Vulkan Dynamic Rendering
The VK_KHR_dynamic_rendering extension has made its way into Vulkan 1.2.203 and I have implemented this in Ultra Engine. What does it do?
Instead of creating renderpass objects ahead of time, dynamic rendering allows you to just specify the settings you need as your are performing filling in command buffers with rendering instructions. From the Khronos working group:
QuoteWhen we were designing Vulkan 1.0, we had an idea to embed a task-graph-like object into Vulkan in the form of the render pass object. We knew the first version would be kind of restricted because we had an API to ship, and not long to do the work - but we had plans to extend the initial version, and those extensions would eventually provide significant flexibility to the API. Eventually, render passes would support all kinds of bells and whistles, including larger regions on input attachments, resolve shaders, and compute shaders! The idea was that these features would provide enough motivation to move all rendering to render pass objects and make the small amount of pain setting them up always worth it.

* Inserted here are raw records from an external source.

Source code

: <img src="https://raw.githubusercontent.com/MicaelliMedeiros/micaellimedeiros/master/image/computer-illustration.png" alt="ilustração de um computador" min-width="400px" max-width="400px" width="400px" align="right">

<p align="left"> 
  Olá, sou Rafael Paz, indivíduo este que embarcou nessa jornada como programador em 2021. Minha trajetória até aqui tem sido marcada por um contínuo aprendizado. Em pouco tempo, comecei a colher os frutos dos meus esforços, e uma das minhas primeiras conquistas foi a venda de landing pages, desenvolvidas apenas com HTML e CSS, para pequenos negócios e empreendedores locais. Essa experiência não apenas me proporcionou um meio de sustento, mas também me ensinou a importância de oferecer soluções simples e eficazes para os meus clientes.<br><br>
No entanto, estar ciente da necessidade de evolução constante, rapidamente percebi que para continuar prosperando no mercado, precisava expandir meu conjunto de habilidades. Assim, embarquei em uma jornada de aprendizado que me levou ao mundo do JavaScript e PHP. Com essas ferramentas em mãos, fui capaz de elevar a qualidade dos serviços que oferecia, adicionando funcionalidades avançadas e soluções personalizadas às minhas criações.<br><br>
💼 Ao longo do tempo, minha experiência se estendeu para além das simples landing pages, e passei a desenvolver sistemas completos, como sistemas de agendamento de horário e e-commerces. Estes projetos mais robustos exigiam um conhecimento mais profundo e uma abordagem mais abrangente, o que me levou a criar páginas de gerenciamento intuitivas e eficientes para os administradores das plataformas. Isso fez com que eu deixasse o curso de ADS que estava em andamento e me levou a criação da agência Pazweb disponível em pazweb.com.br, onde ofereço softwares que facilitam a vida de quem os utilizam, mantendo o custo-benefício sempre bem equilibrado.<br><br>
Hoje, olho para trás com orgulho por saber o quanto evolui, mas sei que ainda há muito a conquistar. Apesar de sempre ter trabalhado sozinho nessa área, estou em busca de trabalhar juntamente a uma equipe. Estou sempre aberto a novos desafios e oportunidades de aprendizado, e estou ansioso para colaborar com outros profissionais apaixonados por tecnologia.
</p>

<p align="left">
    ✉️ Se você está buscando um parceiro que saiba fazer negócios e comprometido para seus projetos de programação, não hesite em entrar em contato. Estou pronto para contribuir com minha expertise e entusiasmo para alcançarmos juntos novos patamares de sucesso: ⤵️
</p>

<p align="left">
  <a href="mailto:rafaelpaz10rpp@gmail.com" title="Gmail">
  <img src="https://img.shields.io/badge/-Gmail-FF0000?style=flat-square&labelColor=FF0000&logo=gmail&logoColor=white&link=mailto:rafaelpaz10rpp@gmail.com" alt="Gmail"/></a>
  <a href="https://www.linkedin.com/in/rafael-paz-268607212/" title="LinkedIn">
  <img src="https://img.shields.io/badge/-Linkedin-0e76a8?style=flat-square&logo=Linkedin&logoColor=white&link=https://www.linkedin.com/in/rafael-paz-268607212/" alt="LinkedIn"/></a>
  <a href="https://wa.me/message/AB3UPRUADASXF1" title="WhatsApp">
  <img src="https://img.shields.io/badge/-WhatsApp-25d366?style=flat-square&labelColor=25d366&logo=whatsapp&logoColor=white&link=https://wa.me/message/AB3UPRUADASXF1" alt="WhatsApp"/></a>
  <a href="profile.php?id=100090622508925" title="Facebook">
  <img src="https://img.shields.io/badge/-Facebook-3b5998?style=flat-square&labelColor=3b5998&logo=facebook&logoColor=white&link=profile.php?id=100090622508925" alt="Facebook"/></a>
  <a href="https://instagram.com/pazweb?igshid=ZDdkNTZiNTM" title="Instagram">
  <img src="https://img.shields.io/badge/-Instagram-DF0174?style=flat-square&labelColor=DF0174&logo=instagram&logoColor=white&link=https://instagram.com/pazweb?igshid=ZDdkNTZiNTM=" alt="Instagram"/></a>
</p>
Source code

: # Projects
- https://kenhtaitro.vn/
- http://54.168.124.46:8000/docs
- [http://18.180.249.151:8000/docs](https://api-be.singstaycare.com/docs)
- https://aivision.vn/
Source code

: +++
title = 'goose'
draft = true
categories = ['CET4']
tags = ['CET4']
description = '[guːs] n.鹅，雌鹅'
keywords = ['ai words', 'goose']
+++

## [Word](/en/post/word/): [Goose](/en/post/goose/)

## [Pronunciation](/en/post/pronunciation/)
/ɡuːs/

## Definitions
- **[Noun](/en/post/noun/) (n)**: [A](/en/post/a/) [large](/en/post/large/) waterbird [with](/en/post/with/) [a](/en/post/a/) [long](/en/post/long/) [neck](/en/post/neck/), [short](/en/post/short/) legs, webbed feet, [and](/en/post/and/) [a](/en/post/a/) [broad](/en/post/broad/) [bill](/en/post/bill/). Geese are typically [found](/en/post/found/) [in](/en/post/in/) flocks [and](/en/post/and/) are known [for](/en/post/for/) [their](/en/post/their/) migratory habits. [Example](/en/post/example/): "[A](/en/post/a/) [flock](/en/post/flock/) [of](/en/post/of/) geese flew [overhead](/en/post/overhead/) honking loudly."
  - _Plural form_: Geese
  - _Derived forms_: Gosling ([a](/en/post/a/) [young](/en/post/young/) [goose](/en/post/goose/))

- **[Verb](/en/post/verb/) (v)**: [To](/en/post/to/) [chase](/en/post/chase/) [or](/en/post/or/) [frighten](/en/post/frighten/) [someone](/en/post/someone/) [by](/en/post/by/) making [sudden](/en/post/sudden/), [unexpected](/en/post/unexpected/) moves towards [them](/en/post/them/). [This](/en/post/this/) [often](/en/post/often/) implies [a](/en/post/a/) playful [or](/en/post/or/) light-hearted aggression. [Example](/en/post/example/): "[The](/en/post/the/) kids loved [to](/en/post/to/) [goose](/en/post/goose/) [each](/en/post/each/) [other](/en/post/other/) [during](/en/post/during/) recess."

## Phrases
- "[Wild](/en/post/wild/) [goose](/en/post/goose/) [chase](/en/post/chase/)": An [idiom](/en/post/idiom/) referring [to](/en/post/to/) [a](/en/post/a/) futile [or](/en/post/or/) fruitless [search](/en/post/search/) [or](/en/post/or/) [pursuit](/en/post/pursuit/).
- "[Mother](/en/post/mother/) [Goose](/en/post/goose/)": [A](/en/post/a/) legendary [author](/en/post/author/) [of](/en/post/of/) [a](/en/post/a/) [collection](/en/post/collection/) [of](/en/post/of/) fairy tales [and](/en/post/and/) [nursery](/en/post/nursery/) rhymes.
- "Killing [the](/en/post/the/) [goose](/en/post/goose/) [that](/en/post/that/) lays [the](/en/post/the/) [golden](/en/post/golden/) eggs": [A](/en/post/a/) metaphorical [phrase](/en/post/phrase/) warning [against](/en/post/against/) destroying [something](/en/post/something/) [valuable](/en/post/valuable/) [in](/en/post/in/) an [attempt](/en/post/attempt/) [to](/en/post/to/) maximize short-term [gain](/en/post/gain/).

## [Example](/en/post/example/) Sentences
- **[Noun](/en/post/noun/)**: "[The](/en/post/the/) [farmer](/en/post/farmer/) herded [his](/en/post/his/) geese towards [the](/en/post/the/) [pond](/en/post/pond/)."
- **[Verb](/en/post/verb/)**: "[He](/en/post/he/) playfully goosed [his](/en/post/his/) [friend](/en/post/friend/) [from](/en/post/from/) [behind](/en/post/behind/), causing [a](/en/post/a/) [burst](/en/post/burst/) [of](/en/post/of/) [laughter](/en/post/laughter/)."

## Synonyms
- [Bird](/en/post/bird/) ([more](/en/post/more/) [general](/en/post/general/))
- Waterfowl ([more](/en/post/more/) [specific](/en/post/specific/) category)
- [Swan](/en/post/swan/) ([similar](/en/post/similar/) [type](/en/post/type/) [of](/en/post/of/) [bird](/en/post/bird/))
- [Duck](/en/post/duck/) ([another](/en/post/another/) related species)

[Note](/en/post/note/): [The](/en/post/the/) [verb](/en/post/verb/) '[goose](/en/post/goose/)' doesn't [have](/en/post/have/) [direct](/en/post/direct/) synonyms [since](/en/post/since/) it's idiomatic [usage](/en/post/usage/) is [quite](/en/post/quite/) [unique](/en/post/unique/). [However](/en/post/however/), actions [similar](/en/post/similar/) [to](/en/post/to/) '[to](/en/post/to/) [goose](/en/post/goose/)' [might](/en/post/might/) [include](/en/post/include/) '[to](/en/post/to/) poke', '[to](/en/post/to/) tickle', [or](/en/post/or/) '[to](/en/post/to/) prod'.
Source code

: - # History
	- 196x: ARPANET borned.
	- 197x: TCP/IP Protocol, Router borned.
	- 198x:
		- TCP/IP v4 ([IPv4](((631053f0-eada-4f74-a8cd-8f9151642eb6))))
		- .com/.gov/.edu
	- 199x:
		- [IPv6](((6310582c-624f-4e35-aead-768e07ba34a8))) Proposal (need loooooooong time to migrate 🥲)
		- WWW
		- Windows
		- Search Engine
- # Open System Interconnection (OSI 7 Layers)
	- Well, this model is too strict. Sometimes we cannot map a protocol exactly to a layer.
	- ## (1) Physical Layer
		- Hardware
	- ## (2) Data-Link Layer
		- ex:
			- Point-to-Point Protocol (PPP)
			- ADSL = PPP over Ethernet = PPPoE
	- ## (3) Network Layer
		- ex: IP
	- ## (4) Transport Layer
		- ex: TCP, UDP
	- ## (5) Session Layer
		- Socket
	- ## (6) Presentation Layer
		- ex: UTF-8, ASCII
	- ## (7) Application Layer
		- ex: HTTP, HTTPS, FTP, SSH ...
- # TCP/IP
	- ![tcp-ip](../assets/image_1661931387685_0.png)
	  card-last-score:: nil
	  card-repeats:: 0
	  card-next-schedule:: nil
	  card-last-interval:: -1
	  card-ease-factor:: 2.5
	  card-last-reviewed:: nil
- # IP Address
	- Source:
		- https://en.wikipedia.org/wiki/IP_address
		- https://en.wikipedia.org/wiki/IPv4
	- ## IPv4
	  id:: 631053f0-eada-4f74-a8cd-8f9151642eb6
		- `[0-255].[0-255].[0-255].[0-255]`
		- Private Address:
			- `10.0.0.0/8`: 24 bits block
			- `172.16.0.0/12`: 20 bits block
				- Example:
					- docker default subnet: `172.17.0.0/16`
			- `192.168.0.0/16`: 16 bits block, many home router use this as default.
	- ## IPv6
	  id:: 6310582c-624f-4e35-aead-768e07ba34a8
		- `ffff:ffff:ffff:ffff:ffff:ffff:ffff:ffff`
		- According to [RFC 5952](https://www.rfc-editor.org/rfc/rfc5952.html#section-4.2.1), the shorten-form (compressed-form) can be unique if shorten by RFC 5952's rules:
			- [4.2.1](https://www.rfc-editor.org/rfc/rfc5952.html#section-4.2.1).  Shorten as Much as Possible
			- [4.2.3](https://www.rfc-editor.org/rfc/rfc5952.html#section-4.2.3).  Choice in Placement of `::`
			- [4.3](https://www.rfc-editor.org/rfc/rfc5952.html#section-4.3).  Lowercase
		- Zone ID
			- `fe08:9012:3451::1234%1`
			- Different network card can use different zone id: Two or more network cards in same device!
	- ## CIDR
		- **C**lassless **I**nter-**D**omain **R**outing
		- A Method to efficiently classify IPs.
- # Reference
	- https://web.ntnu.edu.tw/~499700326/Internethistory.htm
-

Fast forward to 2021, and the situation is not quite what we'd envisioned. On tiling GPUs, subpasses provide optimisation opportunities that can translate to impressive performance and efficiency wins. However, for many developers, subpasses either remain too restrictive to use or simply don't provide any practical benefit. For developers not using subpasses, render pass objects largely just get in the way.
In my experience, post-processing effects is where this hurt the most. The engine has a user-defined stack of post-processing effects, so there are many configurations possible. You had to store and cache a lot of renderpass objects for all possible combinations of settings. It's not impossible but it made things very very complicated. Basically, you have to know every little detail of how the renderpass object is going to be used in advance. I had several different functions like the code below, for initialing renderpasses that were meant to be used at various points in the rendering routine.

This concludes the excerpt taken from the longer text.